Film davvero ben curato, a tratti molto appassionante anche se non necessariamente originale.
The terminal risveglia il bambino che c’è in noi, è una sorta di fiaba che si rispecchia nell’ingenuità infinita di Viktor, capace di inseguire il suo sogno in capo al mondo e di realizzarlo con gli occhi di chi è ancora in grado di credere nell’ improbabile se non nell’ impossibile. Viktor è ancora capace di sognare, di stupirsi di fronte a tutto ciò che incontra nel terminal e che per lui rappresenta un mondo nuovo e sconosciuto: è la pura ingenuità e bontà contrapposta alla freddezza calcolatrice e volta unicamente al proprio utile del direttore dell’ aeroporto. Tutto quello che questo film racconta è la vita, che è la stessa di sempre anche se vissuta ” in scatola” all’interno dell’ aeroporto: c’è l’amore,il tradimento, la guerra che con le sue brutture riesce a penetrare anche nel microcosmo del terminal, ed il lieto fine ( anche se con una punta di amarezza) che tutti ci aspettiamo. Una bella fiaba dicevamo, capace non solo di far sorridere, ma di regalare attimi di vero e proprio divertimento che si alterna alla commozione in una girandola di emozioni. Tom Hanks straordinario istrione che, abituatosi alle acrobazie linguistiche dopo Ladykillers, ci prende gusto e sfodera una performance uno-contro-tutti alla Cast Away. Spielberg ispirato e poeta come non si vedeva da tempo, che lascia da parte gli effetti speciali per andare a suonare le corde dell’ immaginazione con un’ archetto più fine, con la narrazione trasognata e a tratti visionaria ( la costruzione della fontana x l’ amata dentro al terminal 67 ne è l’esempio ). Grande Tucci, che sembra aver ritrovato lo smalto dei tempi migliori. Zeta-Jones piuttosto anonima e scolastica.
Da vedere. Voto: 7

Francesco Priano

Recensione n.2

Se non vi spaventa la faccia imbolsita di Tom Hanks, se non vi spaventa la fiera dei luoghi comuni, se non vi spaventano le 2 ore e passa del film, andate con cuore aperto a vedere questa ultima fatica di Spielberg. Qualche critico particolarmente puntiglioso trovera’ il film pieno di imperfezioni e di trovate spocchiosamente superficiali ai fini stessi della trama, eppure c’e’ qualcosa di fondo che mi ha fatto amare questa pellicola.

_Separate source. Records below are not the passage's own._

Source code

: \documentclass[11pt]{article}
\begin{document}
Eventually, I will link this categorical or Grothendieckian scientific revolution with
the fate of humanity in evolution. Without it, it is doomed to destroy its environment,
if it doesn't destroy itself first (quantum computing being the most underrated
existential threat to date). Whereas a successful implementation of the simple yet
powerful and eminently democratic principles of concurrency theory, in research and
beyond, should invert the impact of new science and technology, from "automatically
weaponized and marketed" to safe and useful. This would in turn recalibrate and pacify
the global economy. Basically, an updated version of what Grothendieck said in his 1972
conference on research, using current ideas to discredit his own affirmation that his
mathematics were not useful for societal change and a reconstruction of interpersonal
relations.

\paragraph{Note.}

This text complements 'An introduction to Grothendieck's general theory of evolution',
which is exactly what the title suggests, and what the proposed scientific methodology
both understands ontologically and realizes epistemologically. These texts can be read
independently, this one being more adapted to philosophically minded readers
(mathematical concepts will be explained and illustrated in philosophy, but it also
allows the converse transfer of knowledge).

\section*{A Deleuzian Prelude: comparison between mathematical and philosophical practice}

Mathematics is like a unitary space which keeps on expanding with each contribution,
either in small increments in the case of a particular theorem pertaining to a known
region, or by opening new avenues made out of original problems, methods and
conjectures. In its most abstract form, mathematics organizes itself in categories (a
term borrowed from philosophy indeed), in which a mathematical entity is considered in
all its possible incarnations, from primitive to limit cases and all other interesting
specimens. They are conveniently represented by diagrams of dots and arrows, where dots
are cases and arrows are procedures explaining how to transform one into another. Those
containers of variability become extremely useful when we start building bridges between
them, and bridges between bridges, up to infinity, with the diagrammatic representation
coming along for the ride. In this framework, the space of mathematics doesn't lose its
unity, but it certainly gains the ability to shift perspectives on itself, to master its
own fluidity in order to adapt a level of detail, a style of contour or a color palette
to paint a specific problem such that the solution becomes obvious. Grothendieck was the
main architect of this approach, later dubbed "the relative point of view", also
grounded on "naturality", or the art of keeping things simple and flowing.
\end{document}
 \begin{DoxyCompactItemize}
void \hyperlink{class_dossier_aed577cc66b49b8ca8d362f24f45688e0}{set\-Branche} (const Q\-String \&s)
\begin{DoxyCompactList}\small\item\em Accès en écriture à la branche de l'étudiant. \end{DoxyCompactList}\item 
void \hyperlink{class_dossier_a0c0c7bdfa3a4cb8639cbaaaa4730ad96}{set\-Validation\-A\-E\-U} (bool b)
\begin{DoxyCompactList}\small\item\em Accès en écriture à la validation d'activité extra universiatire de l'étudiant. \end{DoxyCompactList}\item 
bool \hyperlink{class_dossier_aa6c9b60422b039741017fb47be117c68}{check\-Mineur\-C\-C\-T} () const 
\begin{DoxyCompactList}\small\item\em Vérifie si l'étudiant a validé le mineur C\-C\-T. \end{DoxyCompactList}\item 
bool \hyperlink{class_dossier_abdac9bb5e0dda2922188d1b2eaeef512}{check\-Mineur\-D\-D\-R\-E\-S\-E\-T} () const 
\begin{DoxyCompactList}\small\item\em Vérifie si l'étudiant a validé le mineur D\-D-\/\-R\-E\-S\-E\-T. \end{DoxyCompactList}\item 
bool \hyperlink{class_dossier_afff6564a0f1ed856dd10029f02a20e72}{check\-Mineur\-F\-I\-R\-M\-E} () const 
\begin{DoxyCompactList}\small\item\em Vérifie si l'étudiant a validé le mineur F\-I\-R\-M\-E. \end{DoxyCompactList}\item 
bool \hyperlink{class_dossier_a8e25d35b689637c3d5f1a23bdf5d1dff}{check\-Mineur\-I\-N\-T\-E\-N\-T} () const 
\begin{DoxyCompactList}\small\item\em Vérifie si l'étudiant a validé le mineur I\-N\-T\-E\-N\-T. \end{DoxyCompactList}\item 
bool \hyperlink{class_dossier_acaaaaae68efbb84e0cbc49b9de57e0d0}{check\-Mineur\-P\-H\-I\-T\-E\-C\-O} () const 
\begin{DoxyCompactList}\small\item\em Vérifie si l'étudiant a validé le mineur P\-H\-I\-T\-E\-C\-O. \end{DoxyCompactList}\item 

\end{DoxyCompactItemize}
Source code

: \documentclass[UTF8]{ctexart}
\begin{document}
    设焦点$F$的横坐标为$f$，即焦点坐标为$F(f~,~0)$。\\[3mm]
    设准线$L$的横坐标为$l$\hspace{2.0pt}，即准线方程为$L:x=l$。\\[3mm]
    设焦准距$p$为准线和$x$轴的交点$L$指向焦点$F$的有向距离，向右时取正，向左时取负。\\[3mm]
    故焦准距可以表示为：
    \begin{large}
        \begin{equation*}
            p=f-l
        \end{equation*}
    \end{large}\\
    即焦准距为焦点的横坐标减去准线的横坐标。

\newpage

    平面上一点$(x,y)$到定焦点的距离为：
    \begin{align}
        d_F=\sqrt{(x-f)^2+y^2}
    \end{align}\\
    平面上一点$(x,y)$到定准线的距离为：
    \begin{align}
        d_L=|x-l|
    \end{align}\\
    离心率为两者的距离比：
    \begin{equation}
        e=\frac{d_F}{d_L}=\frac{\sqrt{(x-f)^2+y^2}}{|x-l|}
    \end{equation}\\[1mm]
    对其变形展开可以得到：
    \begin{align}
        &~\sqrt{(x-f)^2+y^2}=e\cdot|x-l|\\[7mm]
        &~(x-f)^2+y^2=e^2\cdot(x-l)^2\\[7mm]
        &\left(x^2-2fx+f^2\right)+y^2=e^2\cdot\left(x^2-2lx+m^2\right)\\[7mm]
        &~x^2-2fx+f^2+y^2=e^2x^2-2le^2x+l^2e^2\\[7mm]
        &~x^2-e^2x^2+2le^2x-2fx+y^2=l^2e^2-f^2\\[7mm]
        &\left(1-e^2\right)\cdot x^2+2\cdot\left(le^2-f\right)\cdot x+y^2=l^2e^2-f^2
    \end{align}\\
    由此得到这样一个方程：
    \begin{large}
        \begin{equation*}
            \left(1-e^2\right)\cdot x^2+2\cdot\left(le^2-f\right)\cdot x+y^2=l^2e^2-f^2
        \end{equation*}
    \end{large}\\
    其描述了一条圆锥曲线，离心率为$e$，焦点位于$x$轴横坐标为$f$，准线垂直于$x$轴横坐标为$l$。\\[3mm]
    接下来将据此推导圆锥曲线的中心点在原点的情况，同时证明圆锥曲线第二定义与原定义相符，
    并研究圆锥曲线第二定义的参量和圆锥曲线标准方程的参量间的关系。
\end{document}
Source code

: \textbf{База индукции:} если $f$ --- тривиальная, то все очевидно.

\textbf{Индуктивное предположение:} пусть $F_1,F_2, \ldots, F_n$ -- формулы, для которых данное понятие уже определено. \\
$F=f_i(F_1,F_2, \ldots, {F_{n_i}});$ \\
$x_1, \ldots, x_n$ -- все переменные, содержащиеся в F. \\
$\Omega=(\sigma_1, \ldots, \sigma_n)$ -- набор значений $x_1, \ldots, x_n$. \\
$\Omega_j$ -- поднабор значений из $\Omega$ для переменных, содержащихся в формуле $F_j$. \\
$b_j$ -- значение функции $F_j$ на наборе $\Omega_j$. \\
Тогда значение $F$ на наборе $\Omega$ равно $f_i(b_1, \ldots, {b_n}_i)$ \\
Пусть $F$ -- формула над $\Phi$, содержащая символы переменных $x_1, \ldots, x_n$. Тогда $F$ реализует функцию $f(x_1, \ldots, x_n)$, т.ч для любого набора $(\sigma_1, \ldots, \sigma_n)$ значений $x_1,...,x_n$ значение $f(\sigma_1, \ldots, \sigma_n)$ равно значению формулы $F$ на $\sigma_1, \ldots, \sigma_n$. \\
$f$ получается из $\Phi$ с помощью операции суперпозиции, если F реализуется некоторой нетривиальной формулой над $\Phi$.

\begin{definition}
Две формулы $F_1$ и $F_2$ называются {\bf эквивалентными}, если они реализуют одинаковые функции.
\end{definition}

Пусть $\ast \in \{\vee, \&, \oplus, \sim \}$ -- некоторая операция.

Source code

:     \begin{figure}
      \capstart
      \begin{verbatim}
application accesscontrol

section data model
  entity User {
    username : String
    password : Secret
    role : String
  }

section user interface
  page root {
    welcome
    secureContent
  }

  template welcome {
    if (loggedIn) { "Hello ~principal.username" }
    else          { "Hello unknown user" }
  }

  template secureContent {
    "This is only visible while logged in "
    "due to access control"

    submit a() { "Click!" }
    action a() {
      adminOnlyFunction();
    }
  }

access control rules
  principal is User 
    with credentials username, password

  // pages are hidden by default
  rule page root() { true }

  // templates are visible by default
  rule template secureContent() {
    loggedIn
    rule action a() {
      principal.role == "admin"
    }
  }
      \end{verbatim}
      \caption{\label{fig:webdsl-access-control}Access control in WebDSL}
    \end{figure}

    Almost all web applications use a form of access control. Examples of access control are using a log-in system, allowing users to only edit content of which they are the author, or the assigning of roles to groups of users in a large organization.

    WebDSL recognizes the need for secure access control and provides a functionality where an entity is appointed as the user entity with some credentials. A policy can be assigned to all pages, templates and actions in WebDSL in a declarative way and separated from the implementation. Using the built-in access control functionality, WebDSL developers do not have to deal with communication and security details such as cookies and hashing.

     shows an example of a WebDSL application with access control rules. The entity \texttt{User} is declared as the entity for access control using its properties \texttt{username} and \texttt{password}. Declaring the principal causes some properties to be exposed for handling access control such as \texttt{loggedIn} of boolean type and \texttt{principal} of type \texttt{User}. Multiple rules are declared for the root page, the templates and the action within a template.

Saranno state le espressioni e la gestualita’ di Tom Hanks, il suo camminare dinoccolato, quell’atmosfera da Natale dei Grandi Magazzini, o la splendida presenza di Catherine Zeta Jones, mai cosi’ “reale” come in questo film, che mi ha fatto tornare in mente i vecchi film di Frank Capra, pervasi da uno stato di sublimazione estatica che fa perdonare tutte le sbavature. Lo ammetto: ogni tanto mi piace vedere dei film pieni di buoni sentimenti, e non devo necessariamente trovarmi di fronte ad una trama elaborata o dei sottotesti da cinefilo. In effetti le sottotrame sono quanto di piu’ banale si possa pensare, le battute o le gag sono esili ma arrivano con semplicita’, complici forse della (com)passione mista a tenerezza che il nostro protagonista fa scaturire. Non e’ il film migliore di Spielberg, pero’ ammicca e attinge a piene mani da quelle vecchie commedie piene di buone sentimenti, senza pero’ lasciarsi prendere troppo la mano e lasciando un finale non totalmente “happy” (all’americana, per intenderci), dirigendo il tutto con solita mano sicura. Alcuni momenti rimangono indimenticabili. Molto interessante la parte Stanley Tucci, con una caratterizzazione davvero ottima. Si aprano le contestazioni.
Voto: 8

The Wolf

Recensione n.3

E’ possibile vivere in un non-luogo? Beh questo è quello che succede a Victor Navorski (Tom Hanks), abitante di un‘immaginaria ex repubblica sovietica di nome Cracosia, che improvvisamente si ritrova prigioniero nell’aeroporto JFK di New york. Durante il breve tempo del volo verso la “grande mela”, infatti, all’interno del suo paese si verifica un colpo di stato per cui lui, una volta atterratto si ritrova ad essere cittadino di nessun paese; i suoi documenti, così come i suoi soldi, non hanno più alcun valore e lui, per le autorità americane, diventa un soggetto “semplicemente inaccettabile”, non può ripartire ma nemmeno lasciare l’aeroporto ed entrare in territorio americano.
Travolto in questo vortice Victor si ritrova straniero in un paese che gli si dimostra inzialmente ostile, popolato di burocrati incapaci di farsi capire e di comunicare con lui ed il cui unico interesse è cercare di risolvere alla svelta la situazione in modo che la cosa non finisca col creare dei problemi. E’ così’ che Victor resta bloccato in questo limbo, libero di muoversi solo all’interno dell’area di transito internazionale, in attesa di poter finalmente uscire da quella porta che segna il confine tra lui, New York e ciò che lo ha portato fino a lì.
All’interno di uno di quelli che Augè ha definito come non-luoghi, frutti della società moderna, pensati solo come posto di passaggio ed in cui l’unica attività possibile è comprare, Victor, con una grande delicatezza, sensibilità e gentilezza, riuscirà a crearsi un proprio mondo in cui troverà amicizia ed amore.
“The terminal” si basa sulla storia di un uomo, un rifugiato di origine iraniana di nome Merhan Karimi Nasseri che realmente vive da anni in un aeroporto, nella fattispecie quello parigino di Charles de Gaulle.
Il film sicuramente non può essere annoverato tra i migliori lavori di Spielberg ma ha il merito di afforntare in modo divertente e leggero l’importante ed attuale tema del rapporto con l’altro, con lo straniero, il tutto collocato in un contesto come quello statunitense che, più di quanto accade in altri paesi, convive giornalmente con il sospetto, la diffidenza e la paura nei confronti di ciò e chi non conosce.